## What you should do
Below are the records; copy each line in which "class" can be found.

** Opening Supplied entries block **

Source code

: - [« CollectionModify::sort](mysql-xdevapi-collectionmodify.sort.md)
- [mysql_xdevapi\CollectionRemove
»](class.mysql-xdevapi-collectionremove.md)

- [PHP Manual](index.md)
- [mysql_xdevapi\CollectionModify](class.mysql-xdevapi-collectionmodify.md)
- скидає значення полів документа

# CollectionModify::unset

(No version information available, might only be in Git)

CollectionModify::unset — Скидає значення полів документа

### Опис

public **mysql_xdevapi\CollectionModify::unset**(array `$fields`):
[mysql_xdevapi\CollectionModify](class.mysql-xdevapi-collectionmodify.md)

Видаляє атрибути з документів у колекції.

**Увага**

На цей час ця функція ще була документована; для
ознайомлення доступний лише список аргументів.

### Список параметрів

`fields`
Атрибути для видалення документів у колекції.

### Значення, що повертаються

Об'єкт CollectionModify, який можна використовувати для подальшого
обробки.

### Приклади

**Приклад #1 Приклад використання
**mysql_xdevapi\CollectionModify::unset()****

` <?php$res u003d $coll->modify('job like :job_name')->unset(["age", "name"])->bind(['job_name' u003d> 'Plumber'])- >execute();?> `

** Closing Supplied entries block **

## Task output
»](class.mysql-xdevapi-collectionremove.md)
- [mysql_xdevapi\CollectionModify](class.mysql-xdevapi-collectionmodify.md)
[mysql_xdevapi\CollectionModify](class.mysql-xdevapi-collectionmodify.md)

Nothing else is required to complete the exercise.